Well… my time in South Korea has come to an end (for now).

An entire year of solid dedication has brought me very far with Korean but it’s time to whack it on my maintenance list and start a new project!

So where will I be heading to now and what language will I be learning? 🙂

Without giving too much away yet I’ve just put in a visa application for a country that’s been on my to-do list for a long time. There I plan to take on a unique and adventurous challenge for the next few months.

Since it’s definitely one of the most difficult countries in the world to visit I won’t jump the gun and announce it with certainty until next week when I hear back from the embassy just in case they refuse my visa (unlikely but it could happen!).

Thankfully I have a back-up destination and challenge just in case 😉

Make sure to connect with me on Facebook as I post more regular updates about what I’m doing there.

UPDATE: I was meant to head off to Saudi Arabia but instead ended up in Russian where I became fluent in Russian. Read more here.

 

Want to get the most out of foreign language immersion? Assimilate!

One thing that I believe really sets what I do and say apart is my constant emphasis on the relational and cultural aspects of language learning.

For me culture and relationships are everything.

I want to convince people to see them not as the end result of language learning but rather as essential from the very beginning – think of it as something as important as learning vocab or grammar. Your success depends on it.

I’m unashamedly a cultural assimilationist (if that’s the right word for it!).

“To the Arabs I want to become an Arab. To the Koreans I want to become a Korean…” 

In both Egypt and Korea the best compliments I ever received were not “you speak good Arabic” or “you speak good Korean”.

The best compliments I’ve ever received are “you’re like an Egyptian” and “you act like a Korean man”.
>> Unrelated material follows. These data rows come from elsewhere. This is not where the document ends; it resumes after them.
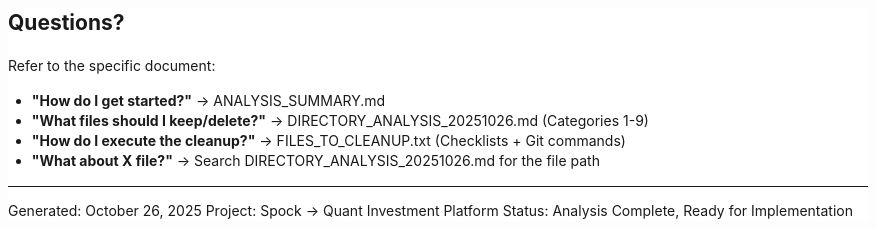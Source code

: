 
## Questions?

Refer to the specific document:
- **"How do I get started?"** → ANALYSIS_SUMMARY.md
- **"What files should I keep/delete?"** → DIRECTORY_ANALYSIS_20251026.md (Categories 1-9)
- **"How do I execute the cleanup?"** → FILES_TO_CLEANUP.txt (Checklists + Git commands)
- **"What about X file?"** → Search DIRECTORY_ANALYSIS_20251026.md for the file path

---

Generated: October 26, 2025
Project: Spock → Quant Investment Platform
Status: Analysis Complete, Ready for Implementation
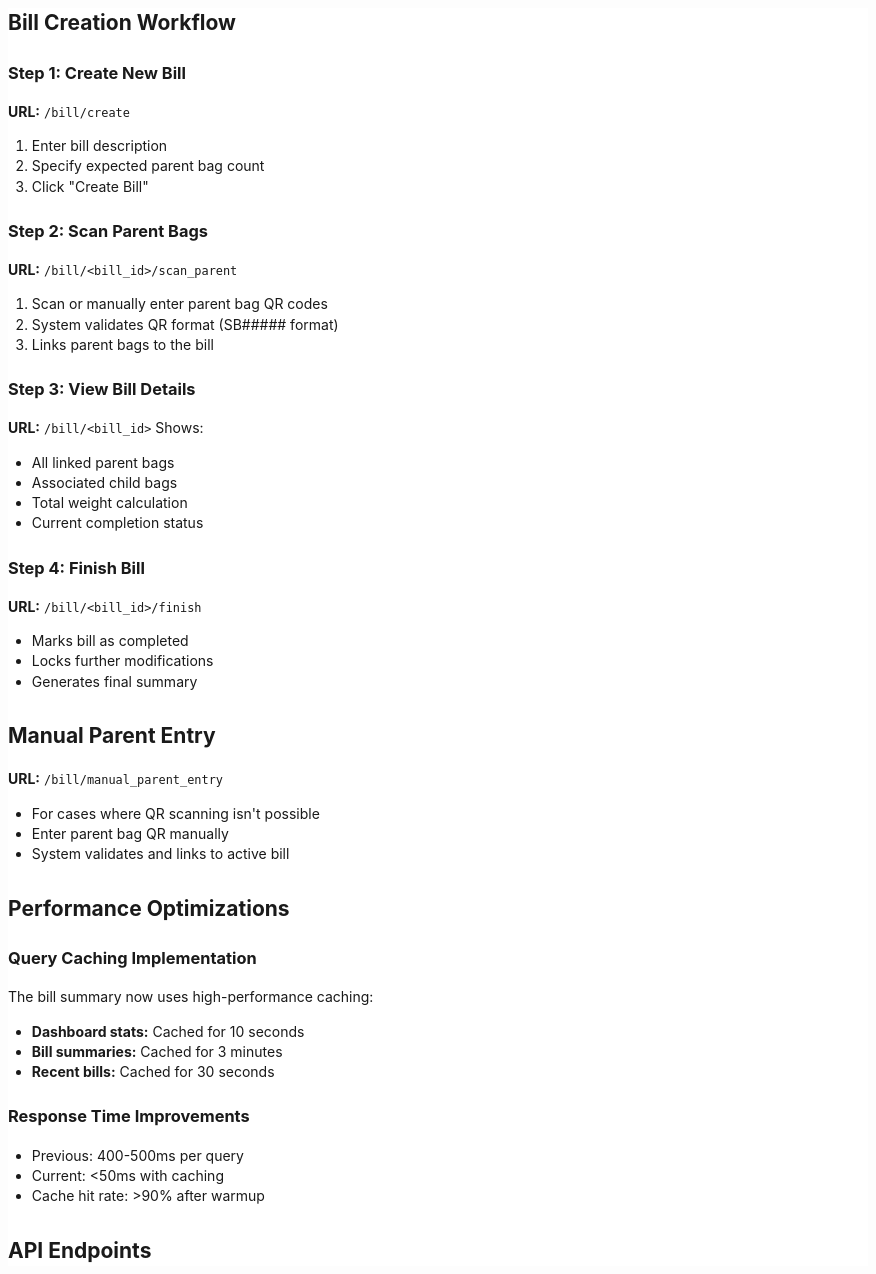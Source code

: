 ## Bill Creation Workflow

### Step 1: Create New Bill
**URL:** `/bill/create`
1. Enter bill description
2. Specify expected parent bag count
3. Click "Create Bill"

### Step 2: Scan Parent Bags
**URL:** `/bill/<bill_id>/scan_parent`
1. Scan or manually enter parent bag QR codes
2. System validates QR format (SB##### format)
3. Links parent bags to the bill

### Step 3: View Bill Details
**URL:** `/bill/<bill_id>`
Shows:
- All linked parent bags
- Associated child bags
- Total weight calculation
- Current completion status

### Step 4: Finish Bill
**URL:** `/bill/<bill_id>/finish`
- Marks bill as completed
- Locks further modifications
- Generates final summary

## Manual Parent Entry
**URL:** `/bill/manual_parent_entry`
- For cases where QR scanning isn't possible
- Enter parent bag QR manually
- System validates and links to active bill

## Performance Optimizations

### Query Caching Implementation
The bill summary now uses high-performance caching:
- **Dashboard stats:** Cached for 10 seconds
- **Bill summaries:** Cached for 3 minutes
- **Recent bills:** Cached for 30 seconds

### Response Time Improvements
- Previous: 400-500ms per query
- Current: <50ms with caching
- Cache hit rate: >90% after warmup

## API Endpoints
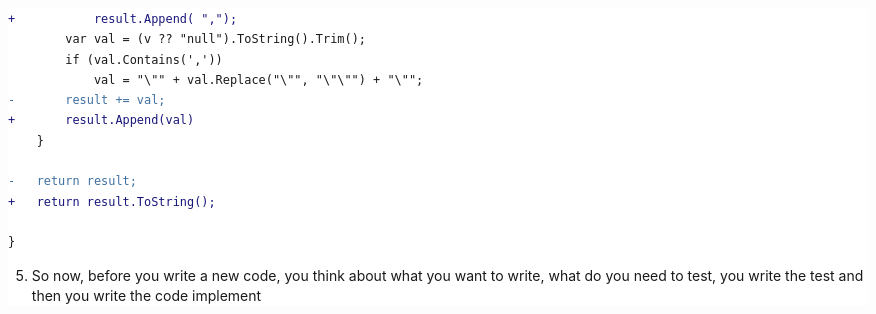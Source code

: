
 ```diff
+           result.Append( ",");
        var val = (v ?? "null").ToString().Trim();
        if (val.Contains(','))
            val = "\"" + val.Replace("\"", "\"\"") + "\"";
-       result += val;
+       result.Append(val)
    }
           
-   return result;
+   return result.ToString();

}
```
5. So now, before you write a new code, you think about what you want to write, what do you need to test, you write the test and then you write the code implement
It’s not because of language skill that this happens either – it’s because I’ve made an effort to assimilate to such an extent that I become an important part of their families and communities (despite imperfect language skills). This for me is the difference between learning how to use a language and actually learning a language.

Languages are not just a means to an end – they’re not just a tool used for getting a point across (unless all you want is to be able to communicate as a tourist). If you think like this then you’ll always be disconnected from the people you’re trying to communicate with no matter how much you study. Your language will be lifeless and dull.

 

Picking up a new language should begin with a willingness to cast aside one’s own cultural identity temporarily and wear a new one.

Enter a new society as an infantobserve and absorb every facet of the new culture and language as if you’re starting life all over again.

Don’t think ‘I want to speak French’.

Think ‘I want to be French’.

 

I put together a short video compilation recently of some of my time in Egypt and Korea.

What I wanted to do here was to try and give an idea of the relational benefits of foreign language immersion and home stays as someone who takes an assimilationist approach to foreign language learning.

Photos and videos never do it justice but you’ll hopefully get an idea of how much of a close bond I formed with these communities.

 

I started the video with a short clip of my favourite quote from one of my favourite films, Lawrence of Arabia (a bloke well known for his assimilation into Arab society).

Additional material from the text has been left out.